The recent slaughter in Toronto has many people chattering away about “Incels”, or involuntary celibates. Several people have taken to Twitter to offer explanations via links to sites in the “manoverse” – that is, web pages dedicated to the notion that men are somehow the real victims of gender discrimination and, more specifically, misandry. Many of these sites hoist the Incel flag as a way to demonstrate their bona fides to a supposed terrorist army of young (or youngish) men whose self-alleged sexual frustration has reached murderous proportions.

The great irony of this is that “involuntary celibacy”, as a socio-cultural development, was first identified by the Georgia State University’s Department of Sociology in the late 90s, after which they published a paper about it here.

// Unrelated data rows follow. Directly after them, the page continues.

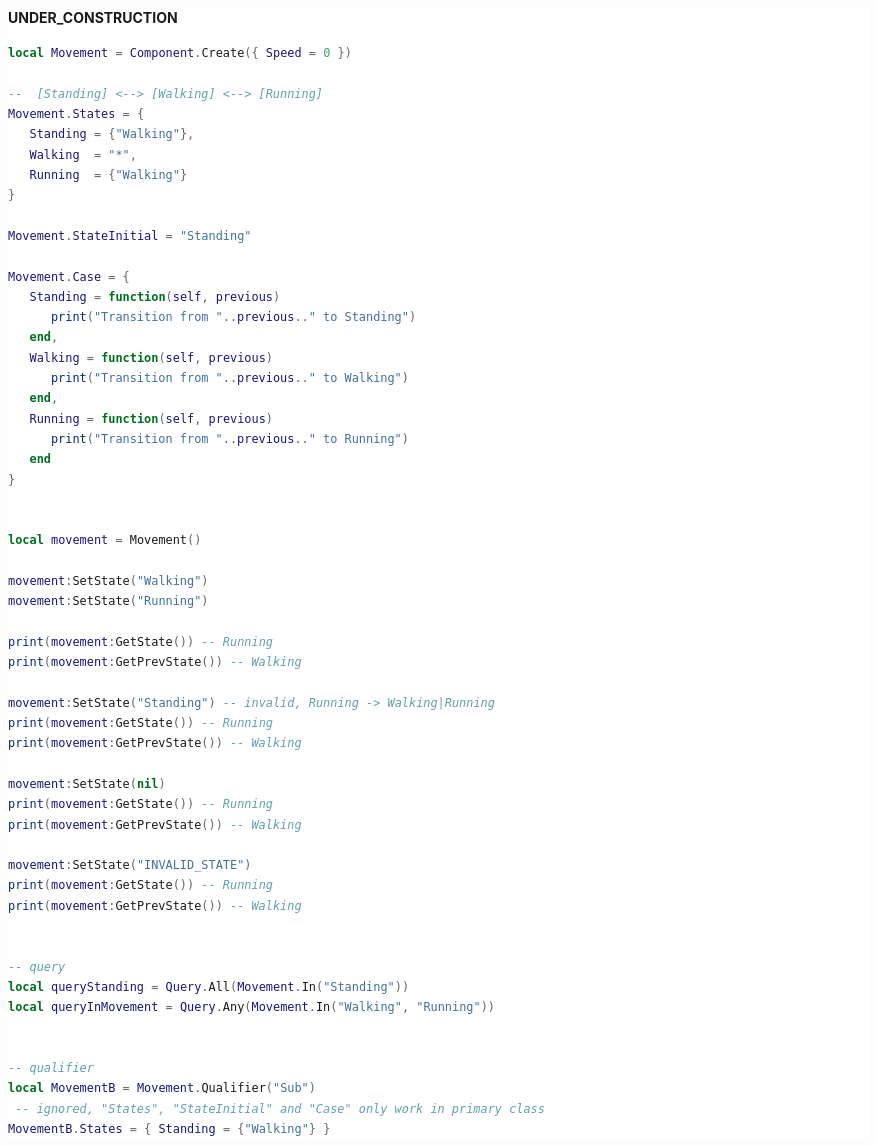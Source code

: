 __UNDER_CONSTRUCTION__


```lua
local Movement = Component.Create({ Speed = 0 })

--  [Standing] <--> [Walking] <--> [Running]
Movement.States = {
   Standing = {"Walking"},
   Walking  = "*",
   Running  = {"Walking"}
}

Movement.StateInitial = "Standing"

Movement.Case = {
   Standing = function(self, previous)
      print("Transition from "..previous.." to Standing")
   end,
   Walking = function(self, previous)
      print("Transition from "..previous.." to Walking")
   end,
   Running = function(self, previous)
      print("Transition from "..previous.." to Running")
   end
}


local movement = Movement()

movement:SetState("Walking")
movement:SetState("Running")

print(movement:GetState()) -- Running
print(movement:GetPrevState()) -- Walking

movement:SetState("Standing") -- invalid, Running -> Walking|Running
print(movement:GetState()) -- Running
print(movement:GetPrevState()) -- Walking

movement:SetState(nil)
print(movement:GetState()) -- Running
print(movement:GetPrevState()) -- Walking

movement:SetState("INVALID_STATE")
print(movement:GetState()) -- Running
print(movement:GetPrevState()) -- Walking


-- query
local queryStanding = Query.All(Movement.In("Standing"))
local queryInMovement = Query.Any(Movement.In("Walking", "Running"))


-- qualifier
local MovementB = Movement.Qualifier("Sub")
 -- ignored, "States", "StateInitial" and "Case" only work in primary class
MovementB.States = { Standing = {"Walking"} }

```
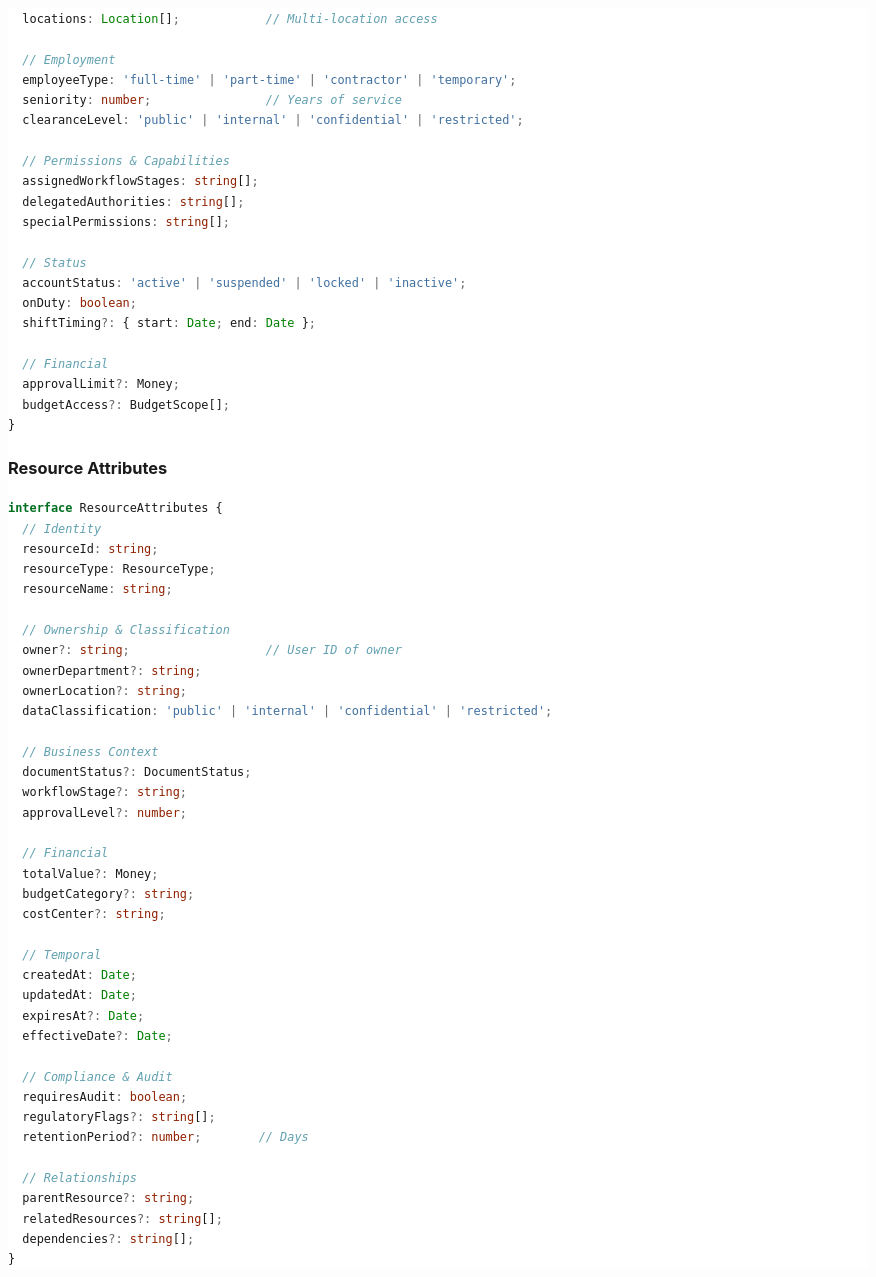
```typescript
  locations: Location[];            // Multi-location access
  
  // Employment
  employeeType: 'full-time' | 'part-time' | 'contractor' | 'temporary';
  seniority: number;                // Years of service
  clearanceLevel: 'public' | 'internal' | 'confidential' | 'restricted';
  
  // Permissions & Capabilities
  assignedWorkflowStages: string[];
  delegatedAuthorities: string[];
  specialPermissions: string[];
  
  // Status
  accountStatus: 'active' | 'suspended' | 'locked' | 'inactive';
  onDuty: boolean;
  shiftTiming?: { start: Date; end: Date };
  
  // Financial
  approvalLimit?: Money;
  budgetAccess?: BudgetScope[];
}
```

### Resource Attributes
```typescript
interface ResourceAttributes {
  // Identity
  resourceId: string;
  resourceType: ResourceType;
  resourceName: string;
  
  // Ownership & Classification
  owner?: string;                   // User ID of owner
  ownerDepartment?: string;
  ownerLocation?: string;
  dataClassification: 'public' | 'internal' | 'confidential' | 'restricted';
  
  // Business Context
  documentStatus?: DocumentStatus;
  workflowStage?: string;
  approvalLevel?: number;
  
  // Financial
  totalValue?: Money;
  budgetCategory?: string;
  costCenter?: string;
  
  // Temporal
  createdAt: Date;
  updatedAt: Date;
  expiresAt?: Date;
  effectiveDate?: Date;
  
  // Compliance & Audit
  requiresAudit: boolean;
  regulatoryFlags?: string[];
  retentionPeriod?: number;        // Days
  
  // Relationships
  parentResource?: string;
  relatedResources?: string[];
  dependencies?: string[];
}
```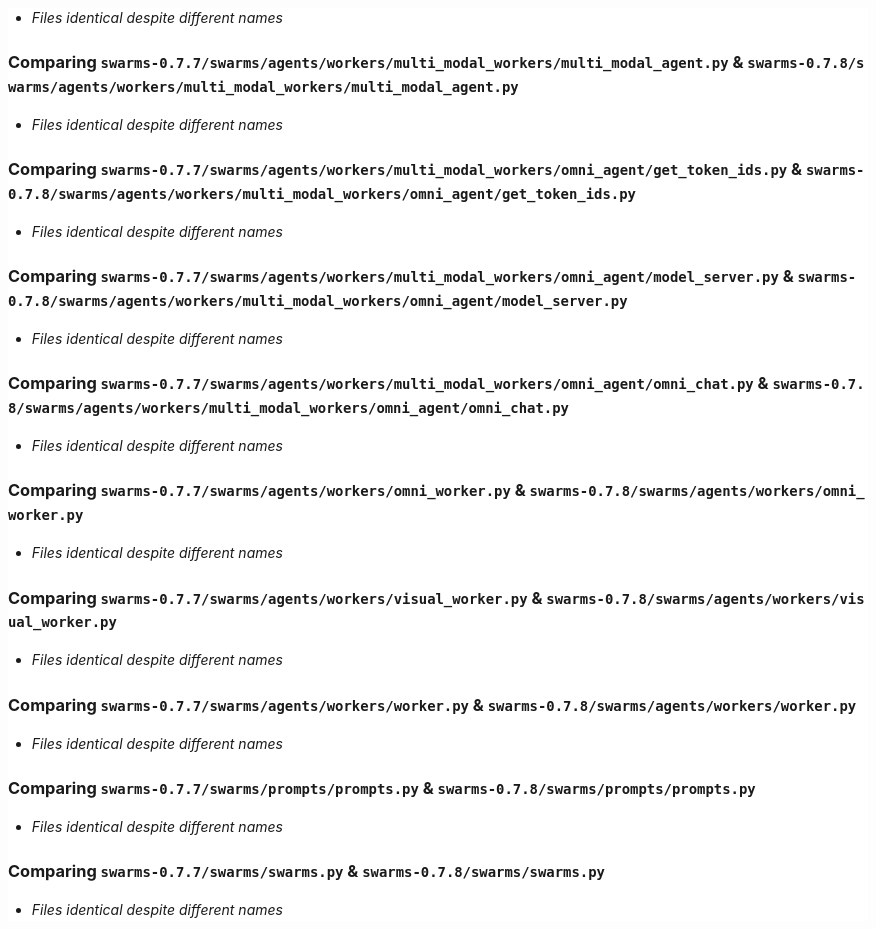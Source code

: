  * *Files identical despite different names*

### Comparing `swarms-0.7.7/swarms/agents/workers/multi_modal_workers/multi_modal_agent.py` & `swarms-0.7.8/swarms/agents/workers/multi_modal_workers/multi_modal_agent.py`

 * *Files identical despite different names*

### Comparing `swarms-0.7.7/swarms/agents/workers/multi_modal_workers/omni_agent/get_token_ids.py` & `swarms-0.7.8/swarms/agents/workers/multi_modal_workers/omni_agent/get_token_ids.py`

 * *Files identical despite different names*

### Comparing `swarms-0.7.7/swarms/agents/workers/multi_modal_workers/omni_agent/model_server.py` & `swarms-0.7.8/swarms/agents/workers/multi_modal_workers/omni_agent/model_server.py`

 * *Files identical despite different names*

### Comparing `swarms-0.7.7/swarms/agents/workers/multi_modal_workers/omni_agent/omni_chat.py` & `swarms-0.7.8/swarms/agents/workers/multi_modal_workers/omni_agent/omni_chat.py`

 * *Files identical despite different names*

### Comparing `swarms-0.7.7/swarms/agents/workers/omni_worker.py` & `swarms-0.7.8/swarms/agents/workers/omni_worker.py`

 * *Files identical despite different names*

### Comparing `swarms-0.7.7/swarms/agents/workers/visual_worker.py` & `swarms-0.7.8/swarms/agents/workers/visual_worker.py`

 * *Files identical despite different names*

### Comparing `swarms-0.7.7/swarms/agents/workers/worker.py` & `swarms-0.7.8/swarms/agents/workers/worker.py`

 * *Files identical despite different names*

### Comparing `swarms-0.7.7/swarms/prompts/prompts.py` & `swarms-0.7.8/swarms/prompts/prompts.py`

 * *Files identical despite different names*

### Comparing `swarms-0.7.7/swarms/swarms.py` & `swarms-0.7.8/swarms/swarms.py`

 * *Files identical despite different names*
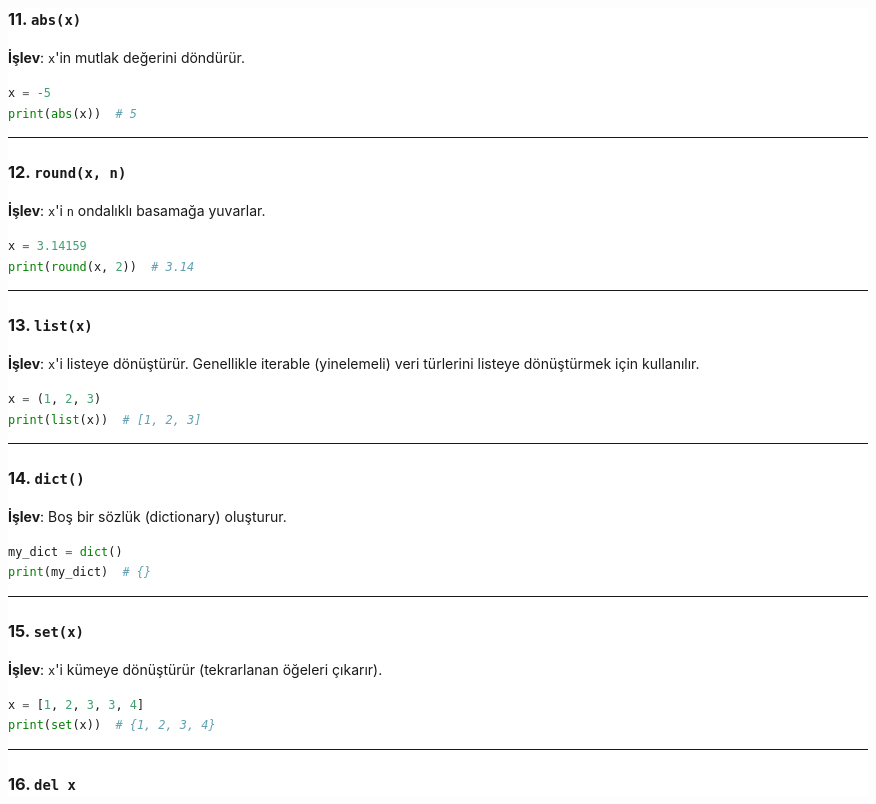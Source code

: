 ### 11. **`abs(x)`**

**İşlev**: `x`'in mutlak değerini döndürür.

```python
x = -5
print(abs(x))  # 5
```

---

### 12. **`round(x, n)`**

**İşlev**: `x`'i `n` ondalıklı basamağa yuvarlar.

```python
x = 3.14159
print(round(x, 2))  # 3.14
```

---

### 13. **`list(x)`**

**İşlev**: `x`'i listeye dönüştürür. Genellikle iterable (yinelemeli) veri türlerini listeye dönüştürmek için kullanılır.

```python
x = (1, 2, 3)
print(list(x))  # [1, 2, 3]
```

---

### 14. **`dict()`**

**İşlev**: Boş bir sözlük (dictionary) oluşturur.

```python
my_dict = dict()
print(my_dict)  # {}
```

---

### 15. **`set(x)`**

**İşlev**: `x`'i kümeye dönüştürür (tekrarlanan öğeleri çıkarır).

```python
x = [1, 2, 3, 3, 4]
print(set(x))  # {1, 2, 3, 4}
```

---

### 16. **`del x`**
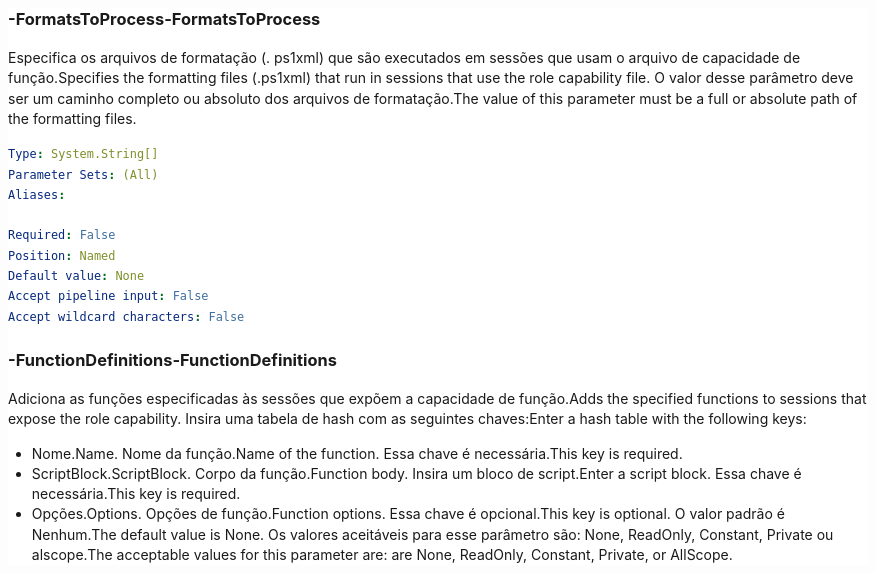 ### <span data-ttu-id="3670a-159">-FormatsToProcess</span><span class="sxs-lookup"><span data-stu-id="3670a-159">-FormatsToProcess</span></span>

<span data-ttu-id="3670a-160">Especifica os arquivos de formatação (. ps1xml) que são executados em sessões que usam o arquivo de capacidade de função.</span><span class="sxs-lookup"><span data-stu-id="3670a-160">Specifies the formatting files (.ps1xml) that run in sessions that use the role capability file.</span></span> <span data-ttu-id="3670a-161">O valor desse parâmetro deve ser um caminho completo ou absoluto dos arquivos de formatação.</span><span class="sxs-lookup"><span data-stu-id="3670a-161">The value of this parameter must be a full or absolute path of the formatting files.</span></span>

```yaml
Type: System.String[]
Parameter Sets: (All)
Aliases:

Required: False
Position: Named
Default value: None
Accept pipeline input: False
Accept wildcard characters: False
```

### <span data-ttu-id="3670a-162">-FunctionDefinitions</span><span class="sxs-lookup"><span data-stu-id="3670a-162">-FunctionDefinitions</span></span>

<span data-ttu-id="3670a-163">Adiciona as funções especificadas às sessões que expõem a capacidade de função.</span><span class="sxs-lookup"><span data-stu-id="3670a-163">Adds the specified functions to sessions that expose the role capability.</span></span> <span data-ttu-id="3670a-164">Insira uma tabela de hash com as seguintes chaves:</span><span class="sxs-lookup"><span data-stu-id="3670a-164">Enter a hash table with the following keys:</span></span>

- <span data-ttu-id="3670a-165">Nome.</span><span class="sxs-lookup"><span data-stu-id="3670a-165">Name.</span></span> <span data-ttu-id="3670a-166">Nome da função.</span><span class="sxs-lookup"><span data-stu-id="3670a-166">Name of the function.</span></span> <span data-ttu-id="3670a-167">Essa chave é necessária.</span><span class="sxs-lookup"><span data-stu-id="3670a-167">This key is required.</span></span>
- <span data-ttu-id="3670a-168">ScriptBlock.</span><span class="sxs-lookup"><span data-stu-id="3670a-168">ScriptBlock.</span></span> <span data-ttu-id="3670a-169">Corpo da função.</span><span class="sxs-lookup"><span data-stu-id="3670a-169">Function body.</span></span> <span data-ttu-id="3670a-170">Insira um bloco de script.</span><span class="sxs-lookup"><span data-stu-id="3670a-170">Enter a script block.</span></span> <span data-ttu-id="3670a-171">Essa chave é necessária.</span><span class="sxs-lookup"><span data-stu-id="3670a-171">This key is required.</span></span>
- <span data-ttu-id="3670a-172">Opções.</span><span class="sxs-lookup"><span data-stu-id="3670a-172">Options.</span></span> <span data-ttu-id="3670a-173">Opções de função.</span><span class="sxs-lookup"><span data-stu-id="3670a-173">Function options.</span></span> <span data-ttu-id="3670a-174">Essa chave é opcional.</span><span class="sxs-lookup"><span data-stu-id="3670a-174">This key is optional.</span></span> <span data-ttu-id="3670a-175">O valor padrão é Nenhum.</span><span class="sxs-lookup"><span data-stu-id="3670a-175">The default value is None.</span></span> <span data-ttu-id="3670a-176">Os valores aceitáveis para esse parâmetro são: None, ReadOnly, Constant, Private ou alscope.</span><span class="sxs-lookup"><span data-stu-id="3670a-176">The acceptable values for this parameter are: are None, ReadOnly, Constant, Private, or AllScope.</span></span>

It was a new social trend of large numbers of people in the United States who had become sexually and romantically redundant due to social dysfunction, or disability, chronic illness or obesity. These are people who are hardly ever or never able to engage in romantic relationships and sexual congress. One of the chief emphases of the study is that this is a problem afflicting both men and women, gay and straight, young and old, white, brown and black.

And yet somehow, through the often bilious alchemy of the Internet, this problematic social trend became appropriated by angry, sexually frustrated young white men, who have proceeded to weaponize…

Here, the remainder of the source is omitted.